Integrate Azure HPC Cache with Azure Kubernetes Service

Azure HPC Cache speeds access to your data for high-performance computing (HPC) tasks. By caching files in Azure, Azure HPC Cache brings the scalability of cloud computing to your existing workflow. This article shows you how to integrate Azure HPC Cache with Azure Kubernetes Service (AKS).

Before you begin

This article assumes that you have an existing AKS cluster. If you need an AKS cluster, see the AKS quickstart using the Azure CLI or using the Azure portal.

Important

Your AKS cluster must be in a region that supports Azure HPC Cache.

You also need to install and configure Azure CLI version 2.7 or later. RunĀ az --version to find the version.

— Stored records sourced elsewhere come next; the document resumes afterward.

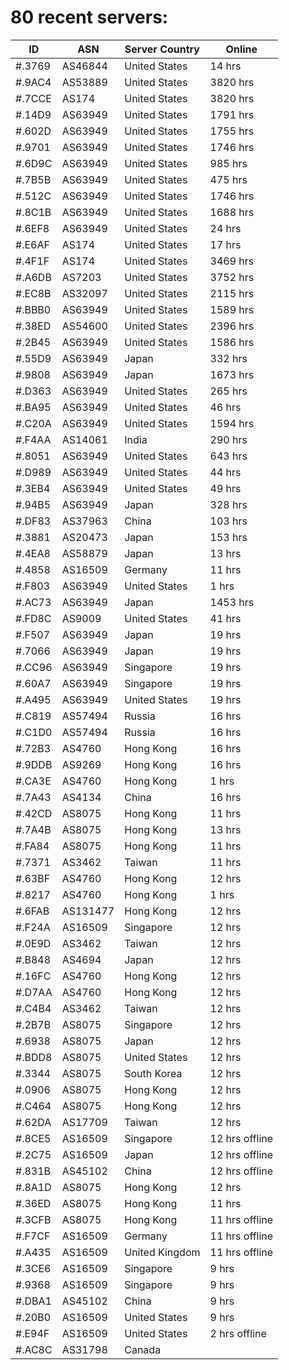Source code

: # 80 recent servers:

| ID | ASN | Server Country | Online |
| ------ | ------ | ------ | ------ |
| #.3769 | AS46844 | United States | 14 hrs |
| #.9AC4 | AS53889 | United States | 3820 hrs |
| #.7CCE | AS174 | United States | 3820 hrs |
| #.14D9 | AS63949 | United States | 1791 hrs |
| #.602D | AS63949 | United States | 1755 hrs |
| #.9701 | AS63949 | United States | 1746 hrs |
| #.6D9C | AS63949 | United States | 985 hrs |
| #.7B5B | AS63949 | United States | 475 hrs |
| #.512C | AS63949 | United States | 1746 hrs |
| #.8C1B | AS63949 | United States | 1688 hrs |
| #.6EF8 | AS63949 | United States | 24 hrs |
| #.E6AF | AS174 | United States | 17 hrs |
| #.4F1F | AS174 | United States | 3469 hrs |
| #.A6DB | AS7203 | United States | 3752 hrs |
| #.EC8B | AS32097 | United States | 2115 hrs |
| #.BBB0 | AS63949 | United States | 1589 hrs |
| #.38ED | AS54600 | United States | 2396 hrs |
| #.2B45 | AS63949 | United States | 1586 hrs |
| #.55D9 | AS63949 | Japan | 332 hrs |
| #.9808 | AS63949 | Japan | 1673 hrs |
| #.D363 | AS63949 | United States | 265 hrs |
| #.BA95 | AS63949 | United States | 46 hrs |
| #.C20A | AS63949 | United States | 1594 hrs |
| #.F4AA | AS14061 | India | 290 hrs |
| #.8051 | AS63949 | United States | 643 hrs |
| #.D989 | AS63949 | United States | 44 hrs |
| #.3EB4 | AS63949 | United States | 49 hrs |
| #.94B5 | AS63949 | Japan | 328 hrs |
| #.DF83 | AS37963 | China | 103 hrs |
| #.3881 | AS20473 | Japan | 153 hrs |
| #.4EA8 | AS58879 | Japan | 13 hrs |
| #.4858 | AS16509 | Germany | 11 hrs |
| #.F803 | AS63949 | United States | 1 hrs |
| #.AC73 | AS63949 | Japan | 1453 hrs |
| #.FD8C | AS9009 | United States | 41 hrs |
| #.F507 | AS63949 | Japan | 19 hrs |
| #.7066 | AS63949 | Japan | 19 hrs |
| #.CC96 | AS63949 | Singapore | 19 hrs |
| #.60A7 | AS63949 | Singapore | 19 hrs |
| #.A495 | AS63949 | United States | 19 hrs |
| #.C819 | AS57494 | Russia | 16 hrs |
| #.C1D0 | AS57494 | Russia | 16 hrs |
| #.72B3 | AS4760 | Hong Kong | 16 hrs |
| #.9DDB | AS9269 | Hong Kong | 16 hrs |
| #.CA3E | AS4760 | Hong Kong | 1 hrs |
| #.7A43 | AS4134 | China | 16 hrs |
| #.42CD | AS8075 | Hong Kong | 11 hrs |
| #.7A4B | AS8075 | Hong Kong | 13 hrs |
| #.FA84 | AS8075 | Hong Kong | 11 hrs |
| #.7371 | AS3462 | Taiwan | 11 hrs |
| #.63BF | AS4760 | Hong Kong | 12 hrs |
| #.8217 | AS4760 | Hong Kong | 1 hrs |
| #.6FAB | AS131477 | Hong Kong | 12 hrs |
| #.F24A | AS16509 | Singapore | 12 hrs |
| #.0E9D | AS3462 | Taiwan | 12 hrs |
| #.B848 | AS4694 | Japan | 12 hrs |
| #.16FC | AS4760 | Hong Kong | 12 hrs |
| #.D7AA | AS4760 | Hong Kong | 12 hrs |
| #.C4B4 | AS3462 | Taiwan | 12 hrs |
| #.2B7B | AS8075 | Singapore | 12 hrs |
| #.6938 | AS8075 | Japan | 12 hrs |
| #.BDD8 | AS8075 | United States | 12 hrs |
| #.3344 | AS8075 | South Korea | 12 hrs |
| #.0906 | AS8075 | Hong Kong | 12 hrs |
| #.C464 | AS8075 | Hong Kong | 12 hrs |
| #.62DA | AS17709 | Taiwan | 12 hrs |
| #.8CE5 | AS16509 | Singapore | 12 hrs offline |
| #.2C75 | AS16509 | Japan | 12 hrs offline |
| #.831B | AS45102 | China | 12 hrs offline |
| #.8A1D | AS8075 | Hong Kong | 12 hrs |
| #.36ED | AS8075 | Hong Kong | 11 hrs |
| #.3CFB | AS8075 | Hong Kong | 11 hrs offline |
| #.F7CF | AS16509 | Germany | 11 hrs offline |
| #.A435 | AS16509 | United Kingdom | 11 hrs offline |
| #.3CE6 | AS16509 | Singapore | 9 hrs |
| #.9368 | AS16509 | Singapore | 9 hrs |
| #.DBA1 | AS45102 | China | 9 hrs |
| #.20B0 | AS16509 | United States | 9 hrs |
| #.E94F | AS16509 | United States | 2 hrs offline |
| #.AC8C | AS31798 | Canada | |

If you need to install or upgrade, seeĀ Install Azure CLI. See hpc-cache-cli-prerequisites for more information about using Azure CLI with HPC Cache.

You will also need to install the hpc-cache Azure CLI extension. Please do the following:

az extension add --upgrade -n hpc-cache

Set up Azure HPC Cache

This section explains the steps to create and configure your HPC Cache.

1. Find the AKS node resource group

First, get the resource group name with the az aks show command and add the --query nodeResourceGroup query parameter. You will create your HPC Cache in the same resource group.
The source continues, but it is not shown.